El Nueve Tragos cierra sus puertas. Dieciocho largos años, muchas páginas escritas y recuerdos que se nos quedarán para siempre hasta que nuestro coco se reblandezca por los excesos de juventud y madurez. El Nueve entró en mí una tarde noche de marzo de 2010, con un acústico de Igor Paskual. Día 16, en plenas Fallas y, con esa cara que solo tiene el que se encuentra a medio camino de la borrachera y la resaca, me presentaba allí, tímidamente, ante el dueño, para no marcharme nunca más y dejar un trocito de mi corazón en esas mesas redondas y en esa barra presidida por un lema digno de ser mantra. Sueños de rock & Roll. 

El Nueve ha sido mucho más que un bar. Ha sido un hervidero de cosas. Me niego a llamarlo contenedor cultural, aunque pueda ser la definición técnica más acertada. Incluso fue restaurante sin serlo. O lugar improvisado para comerse una pizza regada con tertulia. Allí he comprado vino, he sido solidario, he asistido a charlas donde la música ha sido protagonista, a presentaciones de libros, a proyecciones cinematográficas con palomitas, a partidos de fútbol, a fiestas infantiles, a exposiciones fotográficas y a conciertos. He celebrado cumpleaños provocando la mejor de las sonrisas. Incluso me ha servido de escritorio en alguna de esas noches en las que solo necesitas buena música, un whisky con hielo y el buen hacer detrás de la barra. Y sí, he subido al coche de choque, con la correspondiente foto. Incluso tengo una tarjeta VIP, de la que me siento orgulloso.

Me consta que Nueve Tragos ha sido, es y será importante para mucha gente. Fue donde ella le dijo sí a él, dejando dos hijos para la posteridad, convirtiéndose para siempre en su bar. Fue el sueño cumplido de un chaval al que su pasión por el rock de Loquillo lo hizo empresario. Es nuestro espacio de seguridad, donde lamernos las heridas de lobos solitarios y el lugar del que siempre hablamos. Es el vaivén de las copas hablando de fútbol en clave valencianista o del pasado cuando jugábamos, saltando sin rubor a los problemas con las mujeres, como el disco. Es visitar sus paredes, historia viva del rock en España y Valencia. Es el altillo. Es el Loco entrando y callando a todo el bar con solo su presencia. Es el abrazo sincero de Andrés al llegar. Es el abrazo sincero de Andrés al marcharte. Es la intimidad de la puerta cerrada y las confesiones que no se pueden contar. El Nueve Tragos es la mutación al Mesón La Pepa, las mismas caras, los mismos gestos, la misma elegancia, pero bien comidos y bebidos.
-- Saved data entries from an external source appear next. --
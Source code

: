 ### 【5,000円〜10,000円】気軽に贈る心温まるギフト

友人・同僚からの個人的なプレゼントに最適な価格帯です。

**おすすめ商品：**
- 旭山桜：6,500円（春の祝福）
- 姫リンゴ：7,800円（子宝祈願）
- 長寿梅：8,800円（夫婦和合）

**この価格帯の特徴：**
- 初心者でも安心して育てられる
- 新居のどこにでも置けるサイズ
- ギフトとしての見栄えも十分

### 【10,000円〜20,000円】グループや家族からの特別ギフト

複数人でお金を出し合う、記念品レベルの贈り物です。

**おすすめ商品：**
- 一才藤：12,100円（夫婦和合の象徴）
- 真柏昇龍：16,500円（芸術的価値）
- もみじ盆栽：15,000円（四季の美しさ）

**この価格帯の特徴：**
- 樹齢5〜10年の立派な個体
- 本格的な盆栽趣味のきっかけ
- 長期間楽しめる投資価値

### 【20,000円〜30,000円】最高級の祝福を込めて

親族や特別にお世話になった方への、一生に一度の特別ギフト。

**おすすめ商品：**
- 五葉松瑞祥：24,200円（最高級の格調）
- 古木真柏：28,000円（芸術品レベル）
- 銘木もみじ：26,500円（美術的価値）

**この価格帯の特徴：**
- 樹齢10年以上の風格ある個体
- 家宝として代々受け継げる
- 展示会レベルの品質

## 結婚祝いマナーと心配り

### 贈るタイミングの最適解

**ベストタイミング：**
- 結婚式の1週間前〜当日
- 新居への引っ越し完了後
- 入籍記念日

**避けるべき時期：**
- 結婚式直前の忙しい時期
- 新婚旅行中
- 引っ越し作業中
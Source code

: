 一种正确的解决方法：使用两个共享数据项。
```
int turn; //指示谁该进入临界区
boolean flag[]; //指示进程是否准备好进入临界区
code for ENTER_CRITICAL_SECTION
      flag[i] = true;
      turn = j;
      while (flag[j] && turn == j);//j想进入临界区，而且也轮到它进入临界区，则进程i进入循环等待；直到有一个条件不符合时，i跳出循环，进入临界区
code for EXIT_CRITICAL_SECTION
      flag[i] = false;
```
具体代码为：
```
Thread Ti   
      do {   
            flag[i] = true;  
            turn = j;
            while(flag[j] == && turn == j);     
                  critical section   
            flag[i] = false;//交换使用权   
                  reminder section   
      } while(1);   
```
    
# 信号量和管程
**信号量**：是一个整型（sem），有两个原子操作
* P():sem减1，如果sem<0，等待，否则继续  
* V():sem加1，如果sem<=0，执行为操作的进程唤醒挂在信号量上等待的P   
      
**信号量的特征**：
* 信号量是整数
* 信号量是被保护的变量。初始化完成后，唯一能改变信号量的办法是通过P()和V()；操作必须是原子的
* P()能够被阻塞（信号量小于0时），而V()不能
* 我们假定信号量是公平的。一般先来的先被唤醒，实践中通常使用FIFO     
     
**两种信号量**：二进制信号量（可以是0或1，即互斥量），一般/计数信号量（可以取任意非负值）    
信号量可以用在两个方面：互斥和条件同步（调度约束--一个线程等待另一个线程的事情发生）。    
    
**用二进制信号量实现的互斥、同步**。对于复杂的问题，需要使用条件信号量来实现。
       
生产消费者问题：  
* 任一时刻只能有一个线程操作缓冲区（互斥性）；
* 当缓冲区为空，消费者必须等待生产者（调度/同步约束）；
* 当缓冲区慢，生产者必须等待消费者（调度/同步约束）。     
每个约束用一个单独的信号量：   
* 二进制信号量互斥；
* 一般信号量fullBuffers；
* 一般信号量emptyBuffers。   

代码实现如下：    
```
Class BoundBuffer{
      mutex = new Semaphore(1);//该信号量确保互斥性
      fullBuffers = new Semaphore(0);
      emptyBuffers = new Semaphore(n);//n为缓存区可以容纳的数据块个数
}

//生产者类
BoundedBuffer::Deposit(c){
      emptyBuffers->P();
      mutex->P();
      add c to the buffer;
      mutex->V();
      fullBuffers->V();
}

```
Patraix se queda un poco más oscuro sin las luces de neón. Y esa pendiente despedida a lo grande será la que todos y cada uno de los que nos dejamos un trozo de nuestra vida en el Nueve Tragos imaginemos en nuestras cabezas. Con las caras que queramos recordar, con la canción que queramos cantar o bailar, con el hielo que queramos que suene en las copas.

Espero veros a todos en La Pepa, para que el Nueve Tragos y su rocanrol actitud no muera.

Por un instante… la eternidad.

Gracias por todo, Andrés Albert. 

PD: Perdón por la licencia narcisista de la foto. Si no os gusta, cerrad al salir.